- **Required work**:
Each line of the records that includes "https" should be found and copied.

- **Records for the exercise**:
◆ ◆ ◆

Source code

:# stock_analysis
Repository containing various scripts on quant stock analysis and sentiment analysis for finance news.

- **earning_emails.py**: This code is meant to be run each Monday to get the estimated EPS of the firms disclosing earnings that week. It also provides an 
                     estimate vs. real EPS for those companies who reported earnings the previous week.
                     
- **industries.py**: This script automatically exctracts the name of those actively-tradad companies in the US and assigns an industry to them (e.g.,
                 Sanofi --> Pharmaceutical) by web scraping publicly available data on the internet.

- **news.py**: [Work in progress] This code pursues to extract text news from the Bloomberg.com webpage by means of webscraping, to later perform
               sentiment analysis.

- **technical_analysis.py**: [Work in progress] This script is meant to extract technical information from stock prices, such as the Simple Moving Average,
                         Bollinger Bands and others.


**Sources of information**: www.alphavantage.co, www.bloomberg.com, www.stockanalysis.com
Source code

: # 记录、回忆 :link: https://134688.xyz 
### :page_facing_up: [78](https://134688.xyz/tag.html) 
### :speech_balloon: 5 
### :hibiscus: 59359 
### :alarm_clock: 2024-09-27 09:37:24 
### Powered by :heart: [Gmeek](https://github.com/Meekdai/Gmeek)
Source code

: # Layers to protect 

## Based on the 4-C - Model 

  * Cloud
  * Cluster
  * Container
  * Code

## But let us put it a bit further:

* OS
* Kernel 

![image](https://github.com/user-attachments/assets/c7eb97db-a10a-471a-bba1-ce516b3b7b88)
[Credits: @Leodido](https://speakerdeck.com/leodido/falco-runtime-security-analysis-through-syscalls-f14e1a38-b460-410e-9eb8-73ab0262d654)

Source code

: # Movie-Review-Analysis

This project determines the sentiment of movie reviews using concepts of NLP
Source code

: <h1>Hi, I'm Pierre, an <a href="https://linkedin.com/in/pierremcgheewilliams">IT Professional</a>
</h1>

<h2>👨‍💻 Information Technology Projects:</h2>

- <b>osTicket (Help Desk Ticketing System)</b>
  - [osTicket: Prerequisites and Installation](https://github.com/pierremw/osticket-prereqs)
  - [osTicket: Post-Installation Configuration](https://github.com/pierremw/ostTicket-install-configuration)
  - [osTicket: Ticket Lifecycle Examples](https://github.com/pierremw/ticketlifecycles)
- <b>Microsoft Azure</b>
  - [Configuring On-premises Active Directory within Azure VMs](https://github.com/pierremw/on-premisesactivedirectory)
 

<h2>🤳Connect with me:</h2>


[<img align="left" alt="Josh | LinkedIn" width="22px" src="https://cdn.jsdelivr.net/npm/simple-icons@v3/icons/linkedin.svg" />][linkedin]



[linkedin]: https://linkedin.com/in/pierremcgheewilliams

◆ ◆ ◆

- **Task result**:
: # 记录、回忆 :link: https://134688.xyz 
### :page_facing_up: [78](https://134688.xyz/tag.html) 
### Powered by :heart: [Gmeek](https://github.com/Meekdai/Gmeek)
![image](https://github.com/user-attachments/assets/c7eb97db-a10a-471a-bba1-ce516b3b7b88)
[Credits: @Leodido](https://speakerdeck.com/leodido/falco-runtime-security-analysis-through-syscalls-f14e1a38-b460-410e-9eb8-73ab0262d654)
: <h1>Hi, I'm Pierre, an <a href="https://linkedin.com/in/pierremcgheewilliams">IT Professional</a>
  - [osTicket: Prerequisites and Installation](https://github.com/pierremw/osticket-prereqs)
  - [osTicket: Post-Installation Configuration](https://github.com/pierremw/ostTicket-install-configuration)
  - [osTicket: Ticket Lifecycle Examples](https://github.com/pierremw/ticketlifecycles)
  - [Configuring On-premises Active Directory within Azure VMs](https://github.com/pierremw/on-premisesactivedirectory)
[<img align="left" alt="Josh | LinkedIn" width="22px" src="https://cdn.jsdelivr.net/npm/simple-icons@v3/icons/linkedin.svg" />][linkedin]
[linkedin]: https://linkedin.com/in/pierremcgheewilliams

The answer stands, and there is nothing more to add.